Dataset entries
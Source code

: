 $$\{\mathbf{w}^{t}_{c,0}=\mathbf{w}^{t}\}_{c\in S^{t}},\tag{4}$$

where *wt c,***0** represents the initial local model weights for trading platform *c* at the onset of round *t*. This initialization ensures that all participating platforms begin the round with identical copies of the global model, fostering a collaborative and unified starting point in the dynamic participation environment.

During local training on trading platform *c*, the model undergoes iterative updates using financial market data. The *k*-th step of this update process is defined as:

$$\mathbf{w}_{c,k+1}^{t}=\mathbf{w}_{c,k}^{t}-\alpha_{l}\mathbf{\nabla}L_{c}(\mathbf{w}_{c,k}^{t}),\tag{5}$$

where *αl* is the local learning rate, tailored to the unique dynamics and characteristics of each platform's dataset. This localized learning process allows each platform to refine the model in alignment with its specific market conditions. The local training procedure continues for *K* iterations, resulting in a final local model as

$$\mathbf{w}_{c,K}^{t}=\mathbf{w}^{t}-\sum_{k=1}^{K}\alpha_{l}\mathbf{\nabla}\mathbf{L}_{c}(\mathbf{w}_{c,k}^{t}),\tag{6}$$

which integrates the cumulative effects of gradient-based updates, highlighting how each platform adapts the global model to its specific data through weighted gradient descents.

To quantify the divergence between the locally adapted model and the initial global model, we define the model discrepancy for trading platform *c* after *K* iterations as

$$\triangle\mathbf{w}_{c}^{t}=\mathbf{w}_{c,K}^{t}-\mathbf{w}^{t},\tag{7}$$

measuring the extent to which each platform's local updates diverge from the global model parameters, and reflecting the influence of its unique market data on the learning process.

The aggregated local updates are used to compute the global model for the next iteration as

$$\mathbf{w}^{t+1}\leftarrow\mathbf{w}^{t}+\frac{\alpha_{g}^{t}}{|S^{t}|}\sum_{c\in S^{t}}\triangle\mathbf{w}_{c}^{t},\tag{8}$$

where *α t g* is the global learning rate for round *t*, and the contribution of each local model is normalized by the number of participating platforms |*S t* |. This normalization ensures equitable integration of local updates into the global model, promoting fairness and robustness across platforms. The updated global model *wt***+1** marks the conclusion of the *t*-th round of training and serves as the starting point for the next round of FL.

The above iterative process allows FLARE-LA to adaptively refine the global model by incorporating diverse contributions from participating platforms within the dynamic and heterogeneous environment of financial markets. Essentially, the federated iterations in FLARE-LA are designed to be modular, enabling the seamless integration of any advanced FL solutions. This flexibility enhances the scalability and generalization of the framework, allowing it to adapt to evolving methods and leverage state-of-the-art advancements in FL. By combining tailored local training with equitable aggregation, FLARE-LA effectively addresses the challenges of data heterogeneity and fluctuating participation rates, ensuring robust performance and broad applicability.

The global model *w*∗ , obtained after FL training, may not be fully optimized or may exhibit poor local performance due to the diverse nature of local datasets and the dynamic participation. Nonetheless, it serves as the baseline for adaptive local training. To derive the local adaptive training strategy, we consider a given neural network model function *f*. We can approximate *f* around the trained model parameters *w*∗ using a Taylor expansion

Directions for this task
Out of the material above, output word for word the line with "where *α t g*", the line with "The above iterative", and all lines between them, with nothing else.

Answer to the problem
where *α t g* is the global learning rate for round *t*, and the contribution of each local model is normalized by the number of participating platforms |*S t* |. This normalization ensures equitable integration of local updates into the global model, promoting fairness and robustness across platforms. The updated global model *wt***+1** marks the conclusion of the *t*-th round of training and serves as the starting point for the next round of FL.

The above iterative process allows FLARE-LA to adaptively refine the global model by incorporating diverse contributions from participating platforms within the dynamic and heterogeneous environment of financial markets. Essentially, the federated iterations in FLARE-LA are designed to be modular, enabling the seamless integration of any advanced FL solutions. This flexibility enhances the scalability and generalization of the framework, allowing it to adapt to evolving methods and leverage state-of-the-art advancements in FL. By combining tailored local training with equitable aggregation, FLARE-LA effectively addresses the challenges of data heterogeneity and fluctuating participation rates, ensuring robust performance and broad applicability.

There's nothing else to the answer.